> _Task description_
Take the data below. Output it exactly from its first line through the line containing "## **📊 COMPLETE SYSTEM OVERVIEW**".

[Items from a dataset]
§
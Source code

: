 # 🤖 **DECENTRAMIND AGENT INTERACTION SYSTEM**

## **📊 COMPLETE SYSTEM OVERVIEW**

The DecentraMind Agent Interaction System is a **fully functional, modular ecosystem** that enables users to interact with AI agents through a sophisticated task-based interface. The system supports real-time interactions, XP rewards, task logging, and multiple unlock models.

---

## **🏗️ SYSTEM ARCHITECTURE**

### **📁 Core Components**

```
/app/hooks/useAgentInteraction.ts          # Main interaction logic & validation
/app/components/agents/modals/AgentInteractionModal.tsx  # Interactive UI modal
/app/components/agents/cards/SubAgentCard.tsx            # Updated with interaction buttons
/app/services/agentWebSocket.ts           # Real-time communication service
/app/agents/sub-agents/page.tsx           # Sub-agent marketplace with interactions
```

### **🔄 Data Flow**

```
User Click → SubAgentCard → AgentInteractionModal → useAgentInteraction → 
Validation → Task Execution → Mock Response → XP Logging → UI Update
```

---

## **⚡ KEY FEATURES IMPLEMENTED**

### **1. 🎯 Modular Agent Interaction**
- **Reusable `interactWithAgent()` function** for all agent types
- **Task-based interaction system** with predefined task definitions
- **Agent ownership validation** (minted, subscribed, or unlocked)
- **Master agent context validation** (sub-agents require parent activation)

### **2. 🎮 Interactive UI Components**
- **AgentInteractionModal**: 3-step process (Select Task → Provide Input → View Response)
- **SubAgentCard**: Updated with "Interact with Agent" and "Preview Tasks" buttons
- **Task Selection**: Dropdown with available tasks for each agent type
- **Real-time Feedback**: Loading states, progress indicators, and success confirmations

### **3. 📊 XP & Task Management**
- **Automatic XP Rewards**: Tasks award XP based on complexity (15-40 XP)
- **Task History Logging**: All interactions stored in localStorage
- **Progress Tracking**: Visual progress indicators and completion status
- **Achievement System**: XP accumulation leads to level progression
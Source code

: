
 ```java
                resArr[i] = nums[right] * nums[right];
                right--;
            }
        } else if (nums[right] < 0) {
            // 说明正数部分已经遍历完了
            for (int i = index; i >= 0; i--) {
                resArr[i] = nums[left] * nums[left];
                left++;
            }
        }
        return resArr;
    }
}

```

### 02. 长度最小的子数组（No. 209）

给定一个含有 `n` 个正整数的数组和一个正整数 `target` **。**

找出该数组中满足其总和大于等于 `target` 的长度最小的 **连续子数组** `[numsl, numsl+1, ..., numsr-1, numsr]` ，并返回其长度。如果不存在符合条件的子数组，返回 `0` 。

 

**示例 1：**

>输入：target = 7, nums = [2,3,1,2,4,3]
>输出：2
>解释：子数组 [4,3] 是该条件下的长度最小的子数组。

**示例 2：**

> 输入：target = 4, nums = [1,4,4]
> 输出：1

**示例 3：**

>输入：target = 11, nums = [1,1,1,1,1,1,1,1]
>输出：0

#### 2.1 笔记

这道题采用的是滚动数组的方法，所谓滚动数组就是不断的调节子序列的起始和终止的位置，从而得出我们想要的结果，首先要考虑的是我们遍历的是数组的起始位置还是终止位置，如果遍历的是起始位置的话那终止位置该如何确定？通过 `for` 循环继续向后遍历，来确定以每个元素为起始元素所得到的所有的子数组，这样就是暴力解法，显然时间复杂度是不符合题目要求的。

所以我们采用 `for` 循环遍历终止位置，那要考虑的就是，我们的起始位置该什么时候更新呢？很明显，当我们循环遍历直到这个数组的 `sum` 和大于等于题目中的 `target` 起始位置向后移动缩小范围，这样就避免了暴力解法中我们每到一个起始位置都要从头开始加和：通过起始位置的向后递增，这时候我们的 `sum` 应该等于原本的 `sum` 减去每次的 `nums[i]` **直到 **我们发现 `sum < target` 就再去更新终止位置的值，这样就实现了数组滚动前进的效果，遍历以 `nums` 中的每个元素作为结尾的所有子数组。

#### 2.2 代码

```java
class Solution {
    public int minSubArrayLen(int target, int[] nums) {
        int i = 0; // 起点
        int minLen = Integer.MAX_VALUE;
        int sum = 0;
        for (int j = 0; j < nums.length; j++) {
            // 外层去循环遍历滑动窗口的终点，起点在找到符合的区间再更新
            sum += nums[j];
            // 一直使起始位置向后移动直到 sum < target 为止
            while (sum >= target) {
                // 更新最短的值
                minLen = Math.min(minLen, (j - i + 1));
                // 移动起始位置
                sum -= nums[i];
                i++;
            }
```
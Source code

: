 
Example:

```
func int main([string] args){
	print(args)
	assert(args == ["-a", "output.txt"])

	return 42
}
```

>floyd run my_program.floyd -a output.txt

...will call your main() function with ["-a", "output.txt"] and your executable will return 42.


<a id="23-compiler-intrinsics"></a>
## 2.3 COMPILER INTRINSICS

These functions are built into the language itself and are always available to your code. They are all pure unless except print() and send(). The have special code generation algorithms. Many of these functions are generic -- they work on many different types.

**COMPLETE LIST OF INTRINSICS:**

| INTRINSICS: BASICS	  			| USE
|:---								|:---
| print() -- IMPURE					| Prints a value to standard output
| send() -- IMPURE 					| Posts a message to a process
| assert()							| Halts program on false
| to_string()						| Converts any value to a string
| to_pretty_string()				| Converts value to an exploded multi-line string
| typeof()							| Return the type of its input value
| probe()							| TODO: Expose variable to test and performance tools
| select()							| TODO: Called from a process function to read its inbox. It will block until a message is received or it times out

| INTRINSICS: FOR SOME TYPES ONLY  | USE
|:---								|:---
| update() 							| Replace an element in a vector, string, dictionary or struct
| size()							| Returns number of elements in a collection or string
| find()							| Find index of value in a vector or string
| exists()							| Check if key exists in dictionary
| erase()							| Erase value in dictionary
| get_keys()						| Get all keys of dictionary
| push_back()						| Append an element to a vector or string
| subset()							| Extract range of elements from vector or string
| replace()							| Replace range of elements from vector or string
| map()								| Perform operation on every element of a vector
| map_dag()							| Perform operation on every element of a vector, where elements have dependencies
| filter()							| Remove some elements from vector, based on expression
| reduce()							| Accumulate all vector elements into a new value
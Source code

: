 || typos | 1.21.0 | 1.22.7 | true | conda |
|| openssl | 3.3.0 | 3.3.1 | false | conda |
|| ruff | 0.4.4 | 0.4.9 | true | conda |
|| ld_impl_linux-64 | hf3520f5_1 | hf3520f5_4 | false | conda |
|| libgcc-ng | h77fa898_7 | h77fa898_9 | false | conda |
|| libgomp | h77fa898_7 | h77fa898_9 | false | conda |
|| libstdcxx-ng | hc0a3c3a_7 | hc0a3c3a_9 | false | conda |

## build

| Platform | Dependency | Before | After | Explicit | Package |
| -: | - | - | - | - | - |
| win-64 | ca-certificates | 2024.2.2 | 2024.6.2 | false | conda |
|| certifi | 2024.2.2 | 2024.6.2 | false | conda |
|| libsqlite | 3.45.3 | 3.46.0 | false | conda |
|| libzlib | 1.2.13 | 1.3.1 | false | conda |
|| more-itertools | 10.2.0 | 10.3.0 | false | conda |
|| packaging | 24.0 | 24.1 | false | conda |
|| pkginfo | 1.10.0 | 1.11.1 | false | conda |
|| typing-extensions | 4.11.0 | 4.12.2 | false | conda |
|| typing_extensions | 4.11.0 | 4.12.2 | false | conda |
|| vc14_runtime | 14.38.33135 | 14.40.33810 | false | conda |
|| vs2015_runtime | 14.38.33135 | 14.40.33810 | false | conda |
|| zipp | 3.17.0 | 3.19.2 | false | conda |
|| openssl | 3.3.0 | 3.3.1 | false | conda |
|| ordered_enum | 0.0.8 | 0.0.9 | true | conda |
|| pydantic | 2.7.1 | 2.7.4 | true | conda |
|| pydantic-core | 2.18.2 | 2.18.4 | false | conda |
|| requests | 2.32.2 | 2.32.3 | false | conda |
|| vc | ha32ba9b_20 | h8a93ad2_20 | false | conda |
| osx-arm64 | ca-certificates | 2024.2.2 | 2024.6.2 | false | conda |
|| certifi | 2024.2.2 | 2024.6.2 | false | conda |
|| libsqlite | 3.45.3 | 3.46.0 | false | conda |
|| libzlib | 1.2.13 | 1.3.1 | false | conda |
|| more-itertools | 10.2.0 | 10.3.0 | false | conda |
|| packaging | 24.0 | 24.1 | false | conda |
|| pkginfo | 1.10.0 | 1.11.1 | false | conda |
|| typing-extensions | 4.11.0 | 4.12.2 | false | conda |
§
> _Answer box_
Source code

: # 🤖 **DECENTRAMIND AGENT INTERACTION SYSTEM**

## **📊 COMPLETE SYSTEM OVERVIEW**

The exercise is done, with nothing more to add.